Turning the Page: Overcoming a Violent Past to Help Pave a Better Future

Tyler John and Gabriel Brusky, “Turning the Page: Overcoming a Violent Past to Help Pave a Better Future”
Mentor: Sean Kafer, Film, Video, Animation, & New Genres
Oral Presentation Block 2

How does a person transform themselves to benefit their community after overcoming years of violence, childhood trauma, drug addiction and white supremacist affiliation? Shawn Page found purpose in the aftermath of the George Floyd murder and attempting to get clean from heroin. He fashioned himself as an advocate for systemic change and white ally for Milwaukee’s The People’s Revolution (TPR), a protest collective that advocates for underserved or underrecognized people in the community. Over the course of multiple sit-down interviews and Shawn allowing us near-unfettered access to his life, we have investigated his relationships with his community, family, and self.
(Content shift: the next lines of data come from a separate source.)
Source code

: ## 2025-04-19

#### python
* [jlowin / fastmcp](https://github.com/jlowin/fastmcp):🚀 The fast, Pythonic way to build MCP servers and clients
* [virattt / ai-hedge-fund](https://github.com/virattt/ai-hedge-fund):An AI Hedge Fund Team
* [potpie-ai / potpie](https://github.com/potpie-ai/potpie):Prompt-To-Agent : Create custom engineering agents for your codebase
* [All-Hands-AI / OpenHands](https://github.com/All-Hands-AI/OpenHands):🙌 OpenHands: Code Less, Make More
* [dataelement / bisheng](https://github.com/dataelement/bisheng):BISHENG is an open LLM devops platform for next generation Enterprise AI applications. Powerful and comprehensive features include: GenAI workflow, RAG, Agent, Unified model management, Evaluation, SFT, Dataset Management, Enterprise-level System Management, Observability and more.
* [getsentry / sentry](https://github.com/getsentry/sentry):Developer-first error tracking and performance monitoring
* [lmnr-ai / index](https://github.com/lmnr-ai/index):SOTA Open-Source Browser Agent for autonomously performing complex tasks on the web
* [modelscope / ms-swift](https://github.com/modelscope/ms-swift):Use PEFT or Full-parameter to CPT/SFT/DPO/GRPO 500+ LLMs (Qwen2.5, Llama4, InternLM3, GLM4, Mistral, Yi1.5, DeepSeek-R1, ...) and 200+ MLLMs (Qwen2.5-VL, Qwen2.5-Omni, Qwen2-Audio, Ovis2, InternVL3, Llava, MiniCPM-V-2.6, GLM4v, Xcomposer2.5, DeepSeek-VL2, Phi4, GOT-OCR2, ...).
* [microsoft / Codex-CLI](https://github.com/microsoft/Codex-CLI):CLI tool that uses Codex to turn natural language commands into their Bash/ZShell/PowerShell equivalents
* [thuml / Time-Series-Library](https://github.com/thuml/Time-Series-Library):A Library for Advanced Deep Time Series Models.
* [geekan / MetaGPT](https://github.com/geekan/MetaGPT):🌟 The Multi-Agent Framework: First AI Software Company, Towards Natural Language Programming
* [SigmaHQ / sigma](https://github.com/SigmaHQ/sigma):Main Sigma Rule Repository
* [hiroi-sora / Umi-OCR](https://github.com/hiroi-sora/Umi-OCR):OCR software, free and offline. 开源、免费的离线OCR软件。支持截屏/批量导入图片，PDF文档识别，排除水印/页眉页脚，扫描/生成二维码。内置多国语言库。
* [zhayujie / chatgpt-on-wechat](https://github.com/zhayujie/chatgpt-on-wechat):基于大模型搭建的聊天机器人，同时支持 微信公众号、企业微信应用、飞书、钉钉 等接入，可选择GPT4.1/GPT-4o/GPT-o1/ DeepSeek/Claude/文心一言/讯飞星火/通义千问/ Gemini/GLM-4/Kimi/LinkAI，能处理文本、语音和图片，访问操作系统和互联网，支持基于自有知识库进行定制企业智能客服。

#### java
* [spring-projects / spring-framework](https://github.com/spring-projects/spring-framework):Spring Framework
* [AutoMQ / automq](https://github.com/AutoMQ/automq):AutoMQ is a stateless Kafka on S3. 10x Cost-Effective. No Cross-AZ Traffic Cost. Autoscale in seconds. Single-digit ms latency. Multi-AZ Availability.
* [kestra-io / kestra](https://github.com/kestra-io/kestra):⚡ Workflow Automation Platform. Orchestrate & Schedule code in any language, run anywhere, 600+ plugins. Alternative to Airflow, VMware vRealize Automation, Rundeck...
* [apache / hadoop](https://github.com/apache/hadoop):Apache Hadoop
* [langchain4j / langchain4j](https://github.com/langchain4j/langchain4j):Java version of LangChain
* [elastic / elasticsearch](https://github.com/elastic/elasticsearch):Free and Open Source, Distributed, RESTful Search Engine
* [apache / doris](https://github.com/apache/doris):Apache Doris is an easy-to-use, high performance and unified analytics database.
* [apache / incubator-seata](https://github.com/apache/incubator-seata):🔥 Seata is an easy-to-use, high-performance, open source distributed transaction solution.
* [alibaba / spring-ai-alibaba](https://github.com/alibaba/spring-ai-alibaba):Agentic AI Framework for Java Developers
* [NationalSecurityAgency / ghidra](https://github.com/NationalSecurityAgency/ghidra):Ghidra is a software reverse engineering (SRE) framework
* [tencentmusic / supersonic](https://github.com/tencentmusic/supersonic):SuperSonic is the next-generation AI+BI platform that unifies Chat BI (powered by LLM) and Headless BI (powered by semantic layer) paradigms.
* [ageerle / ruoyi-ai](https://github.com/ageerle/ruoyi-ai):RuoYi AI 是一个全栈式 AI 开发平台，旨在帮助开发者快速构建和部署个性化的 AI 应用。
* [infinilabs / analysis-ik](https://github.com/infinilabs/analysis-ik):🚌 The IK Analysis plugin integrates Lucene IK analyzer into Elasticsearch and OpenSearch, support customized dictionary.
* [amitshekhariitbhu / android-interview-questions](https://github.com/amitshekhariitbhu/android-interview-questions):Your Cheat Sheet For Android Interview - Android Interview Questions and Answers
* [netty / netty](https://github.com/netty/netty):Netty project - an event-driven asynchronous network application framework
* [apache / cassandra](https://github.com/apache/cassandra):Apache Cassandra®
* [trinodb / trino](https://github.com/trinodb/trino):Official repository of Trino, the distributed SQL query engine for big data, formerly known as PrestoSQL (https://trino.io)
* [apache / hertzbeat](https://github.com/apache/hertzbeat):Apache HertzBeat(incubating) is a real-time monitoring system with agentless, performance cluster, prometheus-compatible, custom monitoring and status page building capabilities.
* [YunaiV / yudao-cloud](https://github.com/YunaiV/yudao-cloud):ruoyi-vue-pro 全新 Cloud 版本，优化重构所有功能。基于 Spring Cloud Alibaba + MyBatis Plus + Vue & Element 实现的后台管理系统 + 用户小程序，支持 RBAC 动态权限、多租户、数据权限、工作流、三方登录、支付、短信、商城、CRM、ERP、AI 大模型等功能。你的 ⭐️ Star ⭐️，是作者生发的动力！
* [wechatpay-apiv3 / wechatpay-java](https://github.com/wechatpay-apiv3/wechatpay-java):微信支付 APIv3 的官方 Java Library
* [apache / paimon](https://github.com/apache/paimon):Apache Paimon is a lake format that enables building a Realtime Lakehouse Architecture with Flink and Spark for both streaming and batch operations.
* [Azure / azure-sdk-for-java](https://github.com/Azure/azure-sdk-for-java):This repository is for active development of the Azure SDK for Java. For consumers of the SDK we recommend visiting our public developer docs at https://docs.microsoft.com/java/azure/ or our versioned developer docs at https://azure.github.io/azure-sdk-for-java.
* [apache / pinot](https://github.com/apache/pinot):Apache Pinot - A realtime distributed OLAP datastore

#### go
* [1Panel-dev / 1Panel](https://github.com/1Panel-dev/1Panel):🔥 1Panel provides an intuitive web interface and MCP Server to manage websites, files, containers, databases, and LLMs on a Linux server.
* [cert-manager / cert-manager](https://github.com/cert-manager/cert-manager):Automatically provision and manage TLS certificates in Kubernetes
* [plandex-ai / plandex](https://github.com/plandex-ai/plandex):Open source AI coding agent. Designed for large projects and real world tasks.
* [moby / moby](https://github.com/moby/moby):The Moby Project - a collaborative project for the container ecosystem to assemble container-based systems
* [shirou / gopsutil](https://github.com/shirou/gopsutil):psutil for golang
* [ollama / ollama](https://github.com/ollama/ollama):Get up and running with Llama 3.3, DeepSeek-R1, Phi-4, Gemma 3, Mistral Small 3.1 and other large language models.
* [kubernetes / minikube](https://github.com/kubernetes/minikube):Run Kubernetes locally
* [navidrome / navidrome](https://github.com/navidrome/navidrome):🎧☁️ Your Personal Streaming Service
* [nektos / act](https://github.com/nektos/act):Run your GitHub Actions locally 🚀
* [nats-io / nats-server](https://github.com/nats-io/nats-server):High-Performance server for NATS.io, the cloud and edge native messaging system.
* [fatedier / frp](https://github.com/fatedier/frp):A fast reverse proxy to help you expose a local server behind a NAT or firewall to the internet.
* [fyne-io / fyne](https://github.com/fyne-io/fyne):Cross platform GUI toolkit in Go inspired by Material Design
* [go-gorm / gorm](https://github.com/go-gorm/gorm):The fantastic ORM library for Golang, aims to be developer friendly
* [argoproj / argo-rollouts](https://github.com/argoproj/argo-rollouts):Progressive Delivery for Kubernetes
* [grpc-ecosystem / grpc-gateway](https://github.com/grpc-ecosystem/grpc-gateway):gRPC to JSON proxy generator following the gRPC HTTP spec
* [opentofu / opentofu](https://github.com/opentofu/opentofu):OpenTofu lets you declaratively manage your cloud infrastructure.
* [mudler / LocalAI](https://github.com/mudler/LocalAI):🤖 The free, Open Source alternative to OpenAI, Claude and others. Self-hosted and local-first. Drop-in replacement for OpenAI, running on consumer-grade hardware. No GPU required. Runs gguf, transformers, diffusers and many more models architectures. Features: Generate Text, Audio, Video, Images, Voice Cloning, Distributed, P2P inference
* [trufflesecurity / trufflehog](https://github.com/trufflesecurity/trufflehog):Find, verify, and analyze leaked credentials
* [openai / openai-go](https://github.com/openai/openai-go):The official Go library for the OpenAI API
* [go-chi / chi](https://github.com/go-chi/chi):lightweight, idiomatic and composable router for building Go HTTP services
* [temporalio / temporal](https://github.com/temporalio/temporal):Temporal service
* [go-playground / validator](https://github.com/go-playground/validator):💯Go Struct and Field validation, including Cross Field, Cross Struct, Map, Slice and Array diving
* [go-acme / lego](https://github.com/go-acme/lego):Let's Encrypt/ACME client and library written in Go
We have documented his path of making himself anew for the better part of a year and contrast that with his abusive past lives, stretching back decades. These past lives include his abusive childhood with an abusive father and step-father. From there, he spent his late teens and early twenties in Milwaukee’s punk rock scene, developing his early political stances – namely anti-racism and anti-fascism. A ten-year addiction to heroin derailed his journey into affiliation with a white supremacist biker gang, reversing those earlier political stances. Thus followed a period of self-reflection for Shawn as he made numerous attempts to get off heroin. During the most recent of those attempts, he was unexpectedly emotionally struck by news coverage of the George Floyd murder and decided to join TPR to adovcate for social justice causes, which is where we find him today.